Node: z53, Error: Unknown node

I successfully created the node z53 using qmgr as follows:

qmgr -c “create node z53”

Everything also looks good when I do pbsnodes -a as shown below:

z53
Mom = lustwz53
ntype = PBS
state = free
pcpus = 40
resources_available.arch = linux
resources_available.host = lustwz53
resources_available.mem = 131842484kb
resources_available.ncpus = 40
resources_available.vnode = z53
resources_assigned.accelerator_memory = 0kb
resources_assigned.hbmem = 0kb
resources_assigned.mem = 0kb
resources_assigned.naccelerators = 0
resources_assigned.ncpus = 0
resources_assigned.vmem = 0kb
resv_enable = True
sharing = default_shared
last_state_change_time = Wed Feb 12 16:57:59 2020
last_used_time = Wed Feb 12 16:55:51 2020

But when I do pbsnodes z53 it gives the error:

Node: z53, Error: Unknown node

In /etc/hosts z53 is defined as:

xx.xxx.xxx.xx lustwz53 z53

I am able to submit jobs to the node. Just wondering why pbsnodes z53 doesn’t recognize the shortname?

qmgr -c "d n z53 "
qmgr -c “create node z53 Mom=lustwz53”

pbsnodes z53 # check whether this works

Otherwise:
Please share the output of pbs_hostn -v lustwz53
nslookup lustwz53

Does pbsnodes -v z53 work?

Thanks, I tried your commands and here is the output below ( I’ve xxxx’ed out some stuff )

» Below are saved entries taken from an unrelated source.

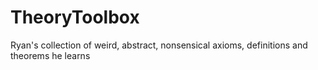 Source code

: # TheoryToolbox
Ryan's collection of weird, abstract, nonsensical axioms, definitions and theorems he learns
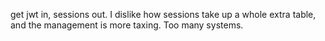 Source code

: get jwt in, sessions out. I dislike how sessions take up a whole extra table, and the management is more taxing. Too many systems. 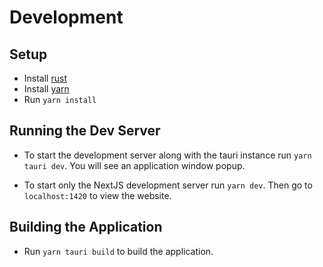 # Development

## Setup

- Install [rust](https://www.rust-lang.org/learn/get-started)
- Install [yarn](https://classic.yarnpkg.com/lang/en/docs/install/)
- Run `yarn install`

## Running the Dev Server

- To start the development server along with the tauri instance run `yarn tauri dev`. You will see an application window popup.

- To start only the NextJS development server run `yarn dev`. Then go to `localhost:1420` to view the website.

## Building the Application

- Run `yarn tauri build` to build the application.
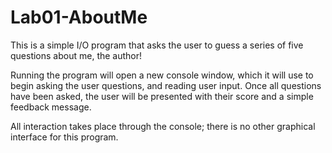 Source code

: # Lab01-AboutMe


This is a simple I/O program that asks the user to guess a series of five questions about me, the author!

Running the program will open a new console window, which it will use to begin asking the user questions, and reading user input. 
	Once all questions have been asked, the user will be presented with their score and a simple feedback message.

All interaction takes place through the console; there is no other graphical interface for this program.




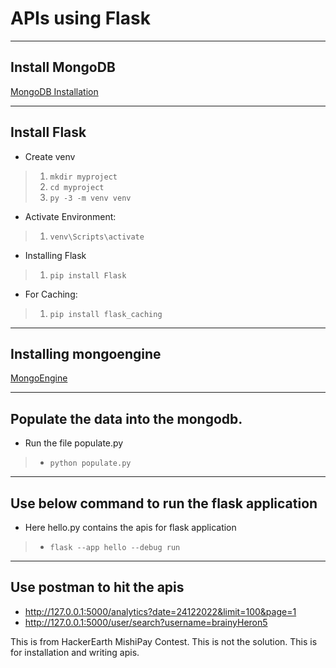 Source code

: # APIs using Flask

---

## Install MongoDB
[MongoDB Installation](https://www.mongodb.com/docs/manual/tutorial/install-mongodb-on-windows/)

---

## Install Flask

- Create venv
> 1. `mkdir myproject`
> 2. `cd myproject`
> 3. `py -3 -m venv venv`

- Activate Environment:
> 1. `venv\Scripts\activate`

- Installing Flask
> 1. `pip install Flask`

- For Caching:
> 1. `pip install flask_caching`

---

## Installing mongoengine
[MongoEngine](https://docs.mongoengine.org/guide/installing.html)

---

## Populate the data into the mongodb.
- Run the file populate.py
> - `python populate.py`

---

## Use below command to run the flask application
- Here hello.py contains the apis for flask application
> - `flask --app hello --debug run`

---

## Use postman to hit the apis
- http://127.0.0.1:5000/analytics?date=24122022&limit=100&page=1
- http://127.0.0.1:5000/user/search?username=brainyHeron5


This is from HackerEarth MishiPay Contest. This is not the solution. This is for installation and writing apis.

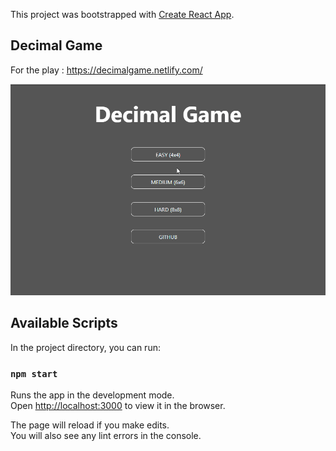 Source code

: This project was bootstrapped with [Create React App](https://github.com/facebook/create-react-app).


## Decimal Game
For the play : https://decimalgame.netlify.com/

![](https://raw.githubusercontent.com/bilalkocak/DecimalGame/master/ScreenShot/Easy.gif)


## Available Scripts

In the project directory, you can run:

### `npm start`

Runs the app in the development mode.<br>
Open [http://localhost:3000](http://localhost:3000) to view it in the browser.

The page will reload if you make edits.<br>
You will also see any lint errors in the console.



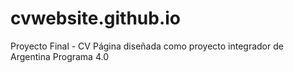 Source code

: # cvwebsite.github.io
Proyecto Final - CV
Página diseñada como proyecto integrador de Argentina Programa 4.0
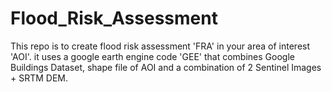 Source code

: # Flood_Risk_Assessment
This repo is to create flood risk assessment 'FRA' in your area of interest 'AOI'. it uses a google earth engine code 'GEE' that combines Google Buildings Dataset, shape file of AOI and a combination of 2 Sentinel Images + SRTM DEM.
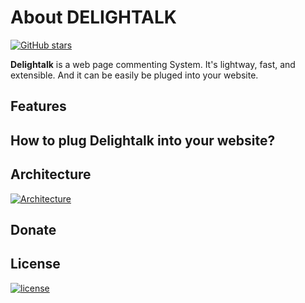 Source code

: About DELIGHTALK
================
[![GitHub stars](https://img.shields.io/github/stars/EastmanJian/delightalk.svg)](https://github.com/EastmanJian/delightalk/stargazers)

**Delightalk** is a web page commenting System. It's lightway, fast, and extensible. And it can be easily be pluged into your website.

Features
--------

How to plug Delightalk into your website?
-----------------------------------------

Architecture
------------
[![Architecture](https://img.shields.io/badge/Architecture-RESTful-brightgreen.svg)](https://github.com/EastmanJian/delightalk/blob/master/ARCHITECTURE.MD)

Donate
------

License
-------
[![license](https://img.shields.io/github/license/mashape/apistatus.svg)](https://github.com/EastmanJian/delightalk/blob/master/LICENSE)
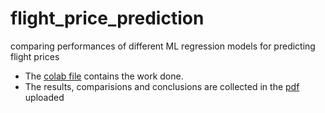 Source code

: # flight_price_prediction
comparing performances of different ML regression models for predicting flight prices
* The [colab file](flight-price_prediction.ipynb) contains the work done.
* The results, comparisions and conclusions are collected in the [pdf](report.pdf) uploaded

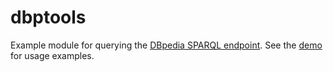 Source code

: # dbptools

Example module for querying the [DBpedia SPARQL endpoint](https://dbpedia.org/sparql). See the [demo](demo.ipynb) for usage examples.
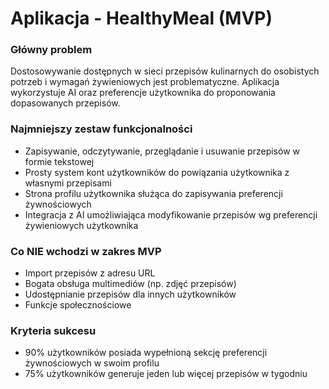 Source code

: # Aplikacja - HealthyMeal (MVP)

### Główny problem
Dostosowywanie dostępnych w sieci przepisów kulinarnych do osobistych potrzeb i wymagań żywieniowych jest problematyczne. Aplikacja wykorzystuje AI oraz preferencje użytkownika do proponowania dopasowanych przepisów.

### Najmniejszy zestaw funkcjonalności
- Zapisywanie, odczytywanie, przeglądanie i usuwanie przepisów w formie tekstowej
- Prosty system kont użytkowników do powiązania użytkownika z własnymi przepisami
- Strona profilu użytkownika służąca do zapisywania preferencji żywnościowych
- Integracja z AI umożliwiająca modyfikowanie przepisów wg preferencji żywieniowych użytkownika

### Co NIE wchodzi w zakres MVP
- Import przepisów z adresu URL
- Bogata obsługa multimediów (np. zdjęć przepisów)
- Udostępnianie przepisów dla innych użytkowników
- Funkcje społecznościowe

### Kryteria sukcesu
- 90% użytkowników posiada wypełnioną sekcję preferencji żywnościowych w swoim profilu
- 75% użytkowników generuje jeden lub więcej przepisów w tygodniu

root@lustwzb34:/root # qmgr -c "d n z53 "
root@lustwzb34:/root # qmgr -c “create node z53 Mom=lustwz53”
root@lustwzb34:/root # pbsnodes z53
Node: z53, Error: Unknown node
root@lustwzb34:/root # pbs_hostn -v lustwz53
primary name: lustwz53 (from gethostbyname())
aliases: z53
aliases: lustwz53.xxxxx.xxx-corp.com
address length: 4 bytes
address: 10.xxx.xx.xx (783663626 dec) name: lustwz53
root@lustwzb34:/root # nslookup lustwz53
Server: 10.xxx.xx.xx
Address: 10.xxx.xx.xx#53

lustwz53.xxxxx.xxx.net canonical name = lustwz53.xxxxxx.xxx-corp.com.
Name: lustwz53.xxxxxx.xxx-corp.com
Address: 10.xxx.xx.xx

1 Like

Interestingly, yes that did work!

root@lustwzb34:/root # pbsnodes -v z53
z53
Mom = lustwz53
Port = 15002
pbs_version = 18.1.2
ntype = PBS
state = free
pcpus = 40
resources_available.arch = linux
resources_available.host = lustwz53
resources_available.mem = 131842484kb
resources_available.ncpus = 40
resources_available.vnode = z53
resources_assigned.accelerator_memory = 0kb
resources_assigned.hbmem = 0kb
resources_assigned.mem = 0kb
resources_assigned.naccelerators = 0
resources_assigned.ncpus = 0
resources_assigned.vmem = 0kb
resv_enable = True
sharing = default_shared
last_state_change_time = Thu Feb 13 16:06:03 2020

root@lustwzb34:/root # pbsnodes z53
Node: z53, Error: Unknown node

I guess PBS is using the primary name for the compute node, instead of the z53 alias.
pbsnodes takes a host list, which the server must be comparing whatever Mom is set to.
The -v option of pbsnodes tells it to use vnode names, and since you create a vnode with the name z53, it works.

1 Like